You should also make sure that you can provide it with enough water, about 1/2 an inch per week if possible.
When to repot
Repot your graptopetalum superbum during spring and summer, in either late April or early June. Do not repot a plant that has been sitting in water, as it will cause root rot. Instead, allow it to dry out slightly before you transplant it into fresh potting soil.
Be sure to use fast-draining soil so that excess moisture doesn’t remain around its roots for long periods of time. Use a pot that is one size larger than what it currently sits in. For example, if your graptopetalum superbum is planted in a 6-inch container, move it to an 8-inch container after repotting.
This extra space allows more room for growth and helps prevent rotting caused by overcrowding. If you notice new leaves starting to turn yellow after repotting, remove them immediately; they are most likely infected with fungi or bacteria due to overwatering.
In warmer regions, they can be grown as an annual and will require a dormancy period. The easiest way to force dormancy is to place them in a plastic bag and store them in a refrigerator for three months at 45 degrees.
During their dormancy period, keep your graptopetalums out of direct sunlight and away from any heat source. When you remove them from storage, allow them to adjust slowly by moving them into indirect light for a few days before returning them to full sun.
Graptopetalum superbum flower & fragrance
It’s easy to get lost in a plant’s beauty, but it’s also important to note its scent. While some plants have pretty flowers but they don’t smell too good, others have not-so-gorgeous flowers but their aromas are divine.
When you consider how much time you spend at home and how many hours you spend sleeping there, it makes sense that your bedroom should be filled with beautiful fragrances from your indoor plants.
If you’re looking for beautiful flowering indoor plants that are known for their pleasant scents, look no further than graptopetalum superbum (Graptopetalum pentandrum subsp. superbum). This evergreen perennial has showy pink-to-purple blooms that attract hummingbirds. Not only do these gorgeous little blooms smell wonderful, but they last long after other varieties have faded away.
In hot, dry climates, a Graptopetalum pentandrum subsp. superbum vine can grow as much as 12 inches per month and reach a length of 10 feet or more in only four months. Make sure you plant your graptopetalum where it will have full sun and plenty of room to spread out and climb.

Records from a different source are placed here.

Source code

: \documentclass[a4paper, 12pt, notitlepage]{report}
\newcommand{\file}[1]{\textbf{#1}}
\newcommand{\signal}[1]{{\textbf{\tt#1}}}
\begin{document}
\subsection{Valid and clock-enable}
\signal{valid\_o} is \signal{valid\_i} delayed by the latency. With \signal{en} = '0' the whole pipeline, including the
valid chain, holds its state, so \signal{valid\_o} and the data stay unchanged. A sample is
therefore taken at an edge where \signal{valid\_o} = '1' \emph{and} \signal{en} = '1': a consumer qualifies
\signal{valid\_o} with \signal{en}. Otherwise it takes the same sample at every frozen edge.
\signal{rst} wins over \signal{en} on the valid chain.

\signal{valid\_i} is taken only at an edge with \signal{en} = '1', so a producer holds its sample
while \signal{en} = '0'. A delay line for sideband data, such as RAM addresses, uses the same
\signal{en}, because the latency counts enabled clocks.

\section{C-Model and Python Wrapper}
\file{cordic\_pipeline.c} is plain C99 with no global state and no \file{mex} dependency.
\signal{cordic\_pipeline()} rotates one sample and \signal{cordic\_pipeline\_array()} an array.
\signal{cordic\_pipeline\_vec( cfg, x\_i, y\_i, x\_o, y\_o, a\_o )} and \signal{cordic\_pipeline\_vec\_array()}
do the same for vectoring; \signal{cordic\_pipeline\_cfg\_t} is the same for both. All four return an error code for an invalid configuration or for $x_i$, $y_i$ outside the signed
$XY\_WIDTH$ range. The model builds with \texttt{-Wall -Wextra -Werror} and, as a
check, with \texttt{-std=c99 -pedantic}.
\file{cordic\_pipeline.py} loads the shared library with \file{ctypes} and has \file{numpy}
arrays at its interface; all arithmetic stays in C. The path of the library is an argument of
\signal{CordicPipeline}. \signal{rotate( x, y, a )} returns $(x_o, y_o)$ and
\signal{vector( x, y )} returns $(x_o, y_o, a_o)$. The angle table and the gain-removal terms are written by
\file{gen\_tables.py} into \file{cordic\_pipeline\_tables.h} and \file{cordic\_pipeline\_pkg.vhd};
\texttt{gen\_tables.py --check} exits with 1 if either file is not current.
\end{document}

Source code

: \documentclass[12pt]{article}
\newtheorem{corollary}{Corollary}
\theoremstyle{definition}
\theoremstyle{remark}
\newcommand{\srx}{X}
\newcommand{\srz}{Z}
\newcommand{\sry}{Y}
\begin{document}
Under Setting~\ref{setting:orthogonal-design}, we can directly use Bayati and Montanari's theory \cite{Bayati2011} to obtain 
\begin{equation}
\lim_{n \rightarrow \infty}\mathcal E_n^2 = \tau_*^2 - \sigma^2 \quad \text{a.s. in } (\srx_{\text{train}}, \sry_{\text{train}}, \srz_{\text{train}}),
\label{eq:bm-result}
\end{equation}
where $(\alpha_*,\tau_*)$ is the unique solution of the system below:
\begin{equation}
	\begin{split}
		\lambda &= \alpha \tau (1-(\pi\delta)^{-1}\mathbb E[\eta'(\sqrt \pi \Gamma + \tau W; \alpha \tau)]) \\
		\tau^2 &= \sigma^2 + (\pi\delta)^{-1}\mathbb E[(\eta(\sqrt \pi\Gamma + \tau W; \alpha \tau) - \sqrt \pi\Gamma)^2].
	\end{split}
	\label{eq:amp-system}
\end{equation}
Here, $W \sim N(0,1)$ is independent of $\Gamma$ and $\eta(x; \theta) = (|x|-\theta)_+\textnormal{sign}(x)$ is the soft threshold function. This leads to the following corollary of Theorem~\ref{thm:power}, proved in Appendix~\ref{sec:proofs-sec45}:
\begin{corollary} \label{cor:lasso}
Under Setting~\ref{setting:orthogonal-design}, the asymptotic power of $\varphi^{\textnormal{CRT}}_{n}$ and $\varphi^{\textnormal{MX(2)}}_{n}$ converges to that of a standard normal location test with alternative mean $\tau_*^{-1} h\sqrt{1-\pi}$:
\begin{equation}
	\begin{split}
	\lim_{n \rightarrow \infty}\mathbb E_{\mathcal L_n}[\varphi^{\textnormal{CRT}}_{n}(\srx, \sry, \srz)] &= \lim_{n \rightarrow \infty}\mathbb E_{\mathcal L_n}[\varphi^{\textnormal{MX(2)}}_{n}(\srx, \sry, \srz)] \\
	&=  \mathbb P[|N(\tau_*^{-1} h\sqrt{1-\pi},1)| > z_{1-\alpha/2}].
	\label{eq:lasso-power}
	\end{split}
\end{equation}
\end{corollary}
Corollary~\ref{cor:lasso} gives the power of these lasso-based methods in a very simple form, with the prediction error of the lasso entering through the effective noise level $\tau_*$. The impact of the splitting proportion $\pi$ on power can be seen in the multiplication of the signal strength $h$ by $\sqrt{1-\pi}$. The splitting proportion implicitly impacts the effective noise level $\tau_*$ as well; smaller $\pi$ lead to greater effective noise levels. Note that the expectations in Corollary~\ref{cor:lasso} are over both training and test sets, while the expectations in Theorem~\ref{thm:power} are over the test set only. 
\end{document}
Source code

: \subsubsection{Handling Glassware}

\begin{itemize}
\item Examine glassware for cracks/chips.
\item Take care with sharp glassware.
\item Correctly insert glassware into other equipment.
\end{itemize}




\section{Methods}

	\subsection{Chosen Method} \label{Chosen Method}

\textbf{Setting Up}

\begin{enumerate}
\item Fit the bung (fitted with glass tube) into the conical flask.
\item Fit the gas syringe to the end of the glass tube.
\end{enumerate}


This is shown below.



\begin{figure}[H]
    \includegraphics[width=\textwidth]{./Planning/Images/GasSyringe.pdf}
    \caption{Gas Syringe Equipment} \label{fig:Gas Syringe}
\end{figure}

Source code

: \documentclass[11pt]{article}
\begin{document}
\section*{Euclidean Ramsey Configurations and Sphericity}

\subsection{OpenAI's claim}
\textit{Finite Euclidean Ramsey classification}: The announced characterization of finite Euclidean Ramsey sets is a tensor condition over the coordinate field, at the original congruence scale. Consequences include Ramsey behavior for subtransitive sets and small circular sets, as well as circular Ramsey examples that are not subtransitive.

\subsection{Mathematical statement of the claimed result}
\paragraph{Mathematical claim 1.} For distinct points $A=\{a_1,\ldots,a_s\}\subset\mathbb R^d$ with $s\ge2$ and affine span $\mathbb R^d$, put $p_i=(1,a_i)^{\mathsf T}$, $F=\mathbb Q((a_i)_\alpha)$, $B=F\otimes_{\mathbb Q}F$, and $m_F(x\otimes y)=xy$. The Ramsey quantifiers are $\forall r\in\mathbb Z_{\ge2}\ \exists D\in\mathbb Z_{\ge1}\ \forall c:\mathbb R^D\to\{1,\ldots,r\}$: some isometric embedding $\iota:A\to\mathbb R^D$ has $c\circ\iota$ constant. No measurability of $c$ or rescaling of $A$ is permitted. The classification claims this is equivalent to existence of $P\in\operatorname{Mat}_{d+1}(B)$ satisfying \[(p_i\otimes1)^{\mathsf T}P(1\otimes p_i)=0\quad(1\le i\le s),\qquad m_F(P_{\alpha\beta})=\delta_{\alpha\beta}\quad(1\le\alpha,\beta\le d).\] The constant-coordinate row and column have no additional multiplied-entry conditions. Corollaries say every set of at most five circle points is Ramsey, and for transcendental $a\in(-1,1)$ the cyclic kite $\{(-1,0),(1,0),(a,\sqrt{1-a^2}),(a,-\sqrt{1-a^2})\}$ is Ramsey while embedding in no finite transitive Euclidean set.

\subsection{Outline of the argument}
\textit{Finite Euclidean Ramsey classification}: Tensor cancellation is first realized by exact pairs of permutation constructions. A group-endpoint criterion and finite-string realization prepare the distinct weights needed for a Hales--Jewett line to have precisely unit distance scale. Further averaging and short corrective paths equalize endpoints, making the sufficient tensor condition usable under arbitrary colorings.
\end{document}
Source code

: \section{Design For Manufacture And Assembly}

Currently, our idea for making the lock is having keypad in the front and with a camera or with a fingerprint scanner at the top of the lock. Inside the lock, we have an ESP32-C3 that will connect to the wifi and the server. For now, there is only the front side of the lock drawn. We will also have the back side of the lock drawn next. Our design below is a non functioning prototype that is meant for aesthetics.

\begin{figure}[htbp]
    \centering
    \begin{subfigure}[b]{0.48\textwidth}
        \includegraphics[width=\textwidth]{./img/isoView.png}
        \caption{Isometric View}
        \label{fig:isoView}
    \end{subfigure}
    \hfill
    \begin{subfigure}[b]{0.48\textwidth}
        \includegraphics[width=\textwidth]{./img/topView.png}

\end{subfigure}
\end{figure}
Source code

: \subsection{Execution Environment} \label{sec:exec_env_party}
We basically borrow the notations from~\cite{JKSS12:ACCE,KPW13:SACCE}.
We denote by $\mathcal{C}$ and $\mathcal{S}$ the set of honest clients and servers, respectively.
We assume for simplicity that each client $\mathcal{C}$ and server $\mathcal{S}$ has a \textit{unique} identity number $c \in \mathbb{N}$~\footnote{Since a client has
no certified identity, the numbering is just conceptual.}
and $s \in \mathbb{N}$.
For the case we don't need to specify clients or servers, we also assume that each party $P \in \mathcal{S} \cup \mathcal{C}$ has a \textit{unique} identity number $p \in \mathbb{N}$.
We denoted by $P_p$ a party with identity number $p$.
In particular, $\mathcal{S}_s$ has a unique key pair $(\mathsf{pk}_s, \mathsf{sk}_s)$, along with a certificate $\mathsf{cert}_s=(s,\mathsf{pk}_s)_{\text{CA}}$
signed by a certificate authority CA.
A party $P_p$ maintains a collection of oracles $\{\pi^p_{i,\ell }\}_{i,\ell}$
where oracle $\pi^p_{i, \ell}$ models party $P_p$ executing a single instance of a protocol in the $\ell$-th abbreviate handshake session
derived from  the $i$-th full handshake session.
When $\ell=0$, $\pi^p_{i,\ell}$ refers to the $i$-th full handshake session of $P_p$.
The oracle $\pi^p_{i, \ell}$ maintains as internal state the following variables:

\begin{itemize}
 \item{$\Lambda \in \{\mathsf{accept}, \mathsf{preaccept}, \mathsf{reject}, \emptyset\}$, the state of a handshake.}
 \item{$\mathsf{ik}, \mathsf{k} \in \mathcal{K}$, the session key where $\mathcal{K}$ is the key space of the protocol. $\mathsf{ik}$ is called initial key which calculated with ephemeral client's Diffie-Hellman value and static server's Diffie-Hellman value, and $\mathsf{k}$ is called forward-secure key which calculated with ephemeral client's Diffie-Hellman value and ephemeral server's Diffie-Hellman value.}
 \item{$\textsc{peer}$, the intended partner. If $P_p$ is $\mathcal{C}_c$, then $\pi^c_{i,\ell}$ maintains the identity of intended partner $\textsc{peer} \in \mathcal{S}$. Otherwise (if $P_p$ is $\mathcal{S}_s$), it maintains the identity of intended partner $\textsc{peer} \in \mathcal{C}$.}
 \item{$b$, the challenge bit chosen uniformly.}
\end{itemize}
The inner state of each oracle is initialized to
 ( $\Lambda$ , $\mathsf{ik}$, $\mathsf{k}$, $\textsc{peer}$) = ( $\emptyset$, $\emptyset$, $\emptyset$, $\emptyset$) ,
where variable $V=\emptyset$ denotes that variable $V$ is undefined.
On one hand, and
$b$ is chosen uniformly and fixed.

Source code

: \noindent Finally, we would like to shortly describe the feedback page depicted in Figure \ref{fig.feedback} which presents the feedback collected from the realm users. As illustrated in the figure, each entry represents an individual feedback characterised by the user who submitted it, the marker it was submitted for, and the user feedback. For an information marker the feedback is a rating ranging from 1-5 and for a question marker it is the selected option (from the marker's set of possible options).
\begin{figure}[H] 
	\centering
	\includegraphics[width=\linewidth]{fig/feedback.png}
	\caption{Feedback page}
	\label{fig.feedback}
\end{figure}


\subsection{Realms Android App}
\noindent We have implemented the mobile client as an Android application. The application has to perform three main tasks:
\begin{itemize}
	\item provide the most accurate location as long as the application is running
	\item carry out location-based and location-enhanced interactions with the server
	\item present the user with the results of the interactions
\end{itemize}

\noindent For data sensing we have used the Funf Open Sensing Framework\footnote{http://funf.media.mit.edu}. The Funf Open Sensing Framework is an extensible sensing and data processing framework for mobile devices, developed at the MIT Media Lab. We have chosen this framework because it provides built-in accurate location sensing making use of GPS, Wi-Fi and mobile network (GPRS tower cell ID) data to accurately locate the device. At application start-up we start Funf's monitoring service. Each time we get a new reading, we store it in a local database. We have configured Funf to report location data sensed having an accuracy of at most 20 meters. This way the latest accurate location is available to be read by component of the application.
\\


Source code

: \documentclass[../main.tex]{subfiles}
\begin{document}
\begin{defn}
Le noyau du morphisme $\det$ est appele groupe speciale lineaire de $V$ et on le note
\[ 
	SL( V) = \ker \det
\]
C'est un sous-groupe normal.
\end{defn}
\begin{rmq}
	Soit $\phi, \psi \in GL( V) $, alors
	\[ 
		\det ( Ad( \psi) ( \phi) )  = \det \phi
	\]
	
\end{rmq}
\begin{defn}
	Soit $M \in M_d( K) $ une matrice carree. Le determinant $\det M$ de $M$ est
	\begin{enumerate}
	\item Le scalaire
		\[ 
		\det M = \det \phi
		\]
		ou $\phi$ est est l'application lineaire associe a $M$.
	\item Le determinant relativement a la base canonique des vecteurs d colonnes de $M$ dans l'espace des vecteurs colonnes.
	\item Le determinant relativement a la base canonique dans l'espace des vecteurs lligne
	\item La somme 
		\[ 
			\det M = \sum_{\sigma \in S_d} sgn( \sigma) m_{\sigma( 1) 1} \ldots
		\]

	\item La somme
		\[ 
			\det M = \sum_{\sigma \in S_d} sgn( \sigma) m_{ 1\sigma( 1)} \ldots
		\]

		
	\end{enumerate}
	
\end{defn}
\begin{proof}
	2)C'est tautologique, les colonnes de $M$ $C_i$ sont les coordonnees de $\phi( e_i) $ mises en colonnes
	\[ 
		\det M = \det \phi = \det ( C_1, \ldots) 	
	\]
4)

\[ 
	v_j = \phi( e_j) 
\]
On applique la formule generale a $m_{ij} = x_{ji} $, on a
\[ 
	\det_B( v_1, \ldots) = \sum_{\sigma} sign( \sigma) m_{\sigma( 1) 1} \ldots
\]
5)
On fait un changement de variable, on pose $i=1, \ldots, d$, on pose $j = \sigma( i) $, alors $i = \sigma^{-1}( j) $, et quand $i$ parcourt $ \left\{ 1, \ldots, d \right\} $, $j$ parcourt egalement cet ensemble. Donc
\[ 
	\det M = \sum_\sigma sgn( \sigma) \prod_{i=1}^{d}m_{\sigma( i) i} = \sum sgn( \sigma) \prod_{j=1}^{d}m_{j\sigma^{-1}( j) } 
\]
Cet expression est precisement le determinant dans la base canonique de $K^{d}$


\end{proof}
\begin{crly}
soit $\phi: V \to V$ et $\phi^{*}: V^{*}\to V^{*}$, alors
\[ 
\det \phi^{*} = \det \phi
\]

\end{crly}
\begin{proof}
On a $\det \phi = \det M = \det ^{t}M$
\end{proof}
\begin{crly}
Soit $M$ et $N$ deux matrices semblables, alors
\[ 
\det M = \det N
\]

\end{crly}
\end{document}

Graptopetalum superbum can be toxic if ingested. If you have young children in your home, it is best to keep them away from your plants. It may be a good idea to put some sort of protection around your plant to keep small children from accidentally ingesting any part of it.
Keep in mind that like all plants, graptopetalums have been known to cause irritation when touched or ingested.
USDA hardiness zones
Graptopetalum superbum thrives best in USDA hardiness zones 8b through 11. However, if you live in zone 8 or 9, be sure to plant your graptopetalum superbum plants in a spot that receives partial shade during midday. This will protect them from direct sunlight and prevent them from getting burned by heat.
If you live in zone 10 or higher, full sun is not an issue for your graptopetalum superbum plants and they can thrive outside all day long without any protection from direct sunlight.
Pests and diseases
While there are very few pests or diseases that impact graptopetalum superbum, there are a couple of things you can do to keep them as healthy as possible. Graptopetalums are susceptible to mealybugs and root rot, so look closely for these if you see leaf yellowing or wilting in your plant.
Mealybugs can be treated with neem oil, while root rot is best avoided by planting in well-draining soil. If you notice any wilting leaves on your graptopetalum, it’s best to remove those leaves right away, this will prevent further damage from occurring and will help encourage new growth.